Great feature on a piece of Detroit history in today’s NYT Sports section: “In Tigers’ Playoff Run, the Lindell A.C. is Missed”:
The team plays in a sparkling downtown park that was built a dozen years ago and named, to the dismay of many purists, after a bank. More than three million fans have passed through its turnstiles so far this year, and it’s a safe bet that many of them don’t remember or have managed to forget the team’s previous home, a great sooty iceberg built in 1912 just west of downtown. Tiger Stadium is gone to dust now, memories of it growing dimmer every time Cabrera whacks another ball over the outfield wall at Comerica Park.
But Detroiters tend to have a deep, quirky sense of pride, and more than a few of them will tell you that there’s a bygone relic even more worthy of mourning than Tiger Stadium. Or the downtown J. L. Hudson department store. Or Cass Tech High School, whose alumni roster includes John DeLorean, Lily Tomlin and Diana Ross.

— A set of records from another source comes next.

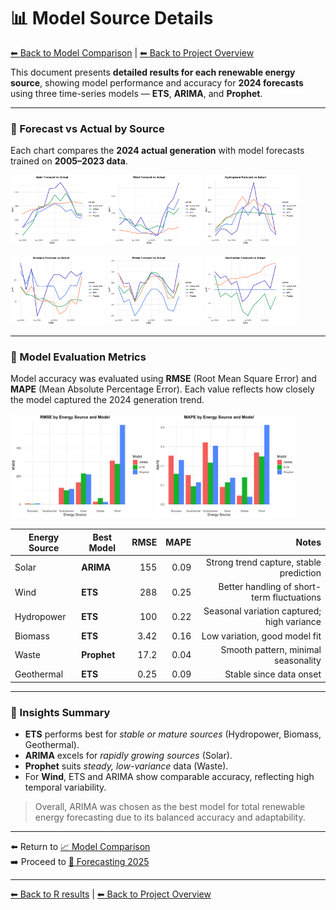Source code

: # 📊 Model Source Details

[⬅ Back to Model Comparison](Model.md) | [⬅ Back to Project Overview](../README.md)

This document presents **detailed results for each renewable energy source**, showing model performance and accuracy for **2024 forecasts** using three time-series models — **ETS**, **ARIMA**, and **Prophet**.

---

### 🔹 Forecast vs Actual by Source

Each chart compares the **2024 actual generation** with model forecasts trained on **2005–2023 data**.

<p align="left">
  <img src="figures/Solar_24_forecast_actual.png" width="30%">
  <img src="figures/Wind_24_forecast_actual.png" width="30%">
  <img src="figures/hydro_24_forecast_actual.png" width="30%">
</p>

<p align="left">
  <img src="figures/biomass_24_forecast_actual.png" width="30%">
  <img src="figures/waste_24_forecast_actual.png" width="30%">
  <img src="figures/geothermal_24_forecast_actual.png" width="30%">
</p>

---

### 🔹 Model Evaluation Metrics

Model accuracy was evaluated using **RMSE** (Root Mean Square Error) and **MAPE** (Mean Absolute Percentage Error).
Each value reflects how closely the model captured the 2024 generation trend.

<p align="left">
  <img src="figures/rmse_source.png" width="45%">
  <img src="figures/mape_source.png" width="45%">
</p>

| Energy Source | Best Model  | RMSE | MAPE |                                      Notes |
| ------------- | ----------- | ---: | ---: | -----------------------------------------: |
| Solar         | **ARIMA**   |  155 | 0.09 |    Strong trend capture, stable prediction |
| Wind          | **ETS**     |  288 | 0.25 | Better handling of short-term fluctuations |
| Hydropower    | **ETS**     |  100 | 0.22 | Seasonal variation captured; high variance |
| Biomass       | **ETS**     | 3.42 | 0.16 |              Low variation, good model fit |
| Waste         | **Prophet** | 17.2 | 0.04 |        Smooth pattern, minimal seasonality |
| Geothermal    | **ETS**     | 0.25 | 0.09 |                    Stable since data onset |

---

### 🔹 Insights Summary

* **ETS** performs best for *stable or mature sources* (Hydropower, Biomass, Geothermal).
* **ARIMA** excels for *rapidly growing sources* (Solar).
* **Prophet** suits *steady, low-variance* data (Waste).
* For **Wind**, ETS and ARIMA show comparable accuracy, reflecting high temporal variability.

> Overall, ARIMA was chosen as the best model for total renewable energy forecasting due to its balanced accuracy and adaptability.

---

⬅️ Return to [📈 Model Comparison](Model.md)  
➡️ Proceed to [🔮 Forecasting 2025](Forecast.md)

---

[⬅ Back to R results](README.md) | [⬅ Back to Project Overview](../README.md)
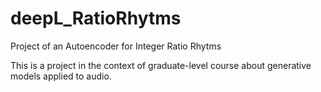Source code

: # deepL_RatioRhytms
Project of an Autoencoder for Integer Ratio Rhytms

This is a project in the context of graduate-level course about generative models applied to audio. 
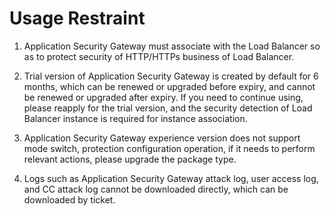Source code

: # Usage Restraint

1. Application Security Gateway must associate with the Load Balancer so as to protect security of HTTP/HTTPs business of Load Balancer.

2. Trial version of Application Security Gateway is created by default for 6 months, which can be renewed or upgraded before expiry, and cannot be renewed or upgraded after expiry. If you need to continue using, please reapply for the trial version, and the security detection of Load Balancer instance is required for instance association.

3. Application Security Gateway experience version does not support mode switch, protection configuration operation, if it needs to perform relevant actions, please upgrade the package type.

4. Logs such as Application Security Gateway attack log, user access log, and CC attack log cannot be downloaded directly, which can be downloaded by ticket.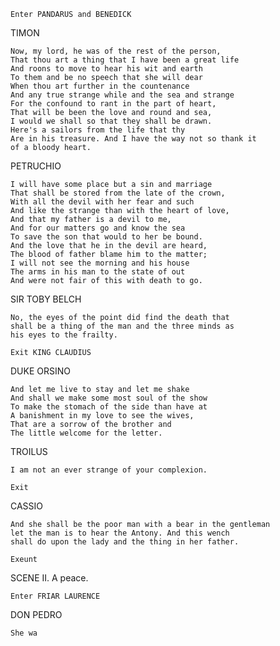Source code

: 

    Enter PANDARUS and BENEDICK

TIMON

    Now, my lord, he was of the rest of the person,
    That thou art a thing that I have been a great life
    And roons to move to hear his wit and earth
    To them and be no speech that she will dear
    When thou art further in the countenance
    And any true strange while and the sea and strange
    For the confound to rant in the part of heart,
    That will be been the love and round and sea,
    I would we shall so that they shall be drawn.
    Here's a sailors from the life that thy
    Are in his treasure. And I have the way not so thank it
    of a bloody heart.

PETRUCHIO

    I will have some place but a sin and marriage
    That shall be stored from the late of the crown,
    With all the devil with her fear and such
    And like the strange than with the heart of love,
    And that my father is a devil to me,
    And for our matters go and know the sea
    To save the son that would to her be bound.
    And the love that he in the devil are heard,
    The blood of father blame him to the matter;
    I will not see the morning and his house
    The arms in his man to the state of out
    And were not fair of this with death to go.

SIR TOBY BELCH

    No, the eyes of the point did find the death that
    shall be a thing of the man and the three minds as
    his eyes to the frailty.

    Exit KING CLAUDIUS

DUKE ORSINO

    And let me live to stay and let me shake
    And shall we make some most soul of the show
    To make the stomach of the side than have at
    A banishment in my love to see the wives,
    That are a sorrow of the brother and
    The little welcome for the letter.

TROILUS

    I am not an ever strange of your complexion.

    Exit

CASSIO

    And she shall be the poor man with a bear in the gentleman
    let the man is to hear the Antony. And this wench
    shall do upon the lady and the thing in her father.

    Exeunt

SCENE II. A peace.

    Enter FRIAR LAURENCE

DON PEDRO

    She wa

That other place was a bar called the Lindell A.C. It was in an unexceptional-looking brick building a few blocks from Tiger Stadium, but it became a legend, a place where the famous rubbed elbows with the unknown.
It was first opened in 1949 in the no-star Lindell Hotel by Meleti Butsicaris. In the 1950s, a regular customer suggested putting signed photographs of athletes on the walls. He even showed Butsicaris and his sons, Johnny and Jimmy, how to cut a baseball bat in half lengthwise, the better to screw it into the wall. Soon other bats and baseballs, hockey sticks and pucks were added, along with the jerseys of local gods like Al Kaline, Norm Cash, Gordie Howe and Dave Bing, a Pistons star who is now the mayor of Detroit. But the maraschino cherry on the memorabilia was surely Lions linebacker Wayne Walker’s jockstrap, which was fastened to a plaque in a prominent place on the barnacled walls. The customer who came up with the original suggestion about hanging the signed photographs was a Yankees infielder named Billy Martin.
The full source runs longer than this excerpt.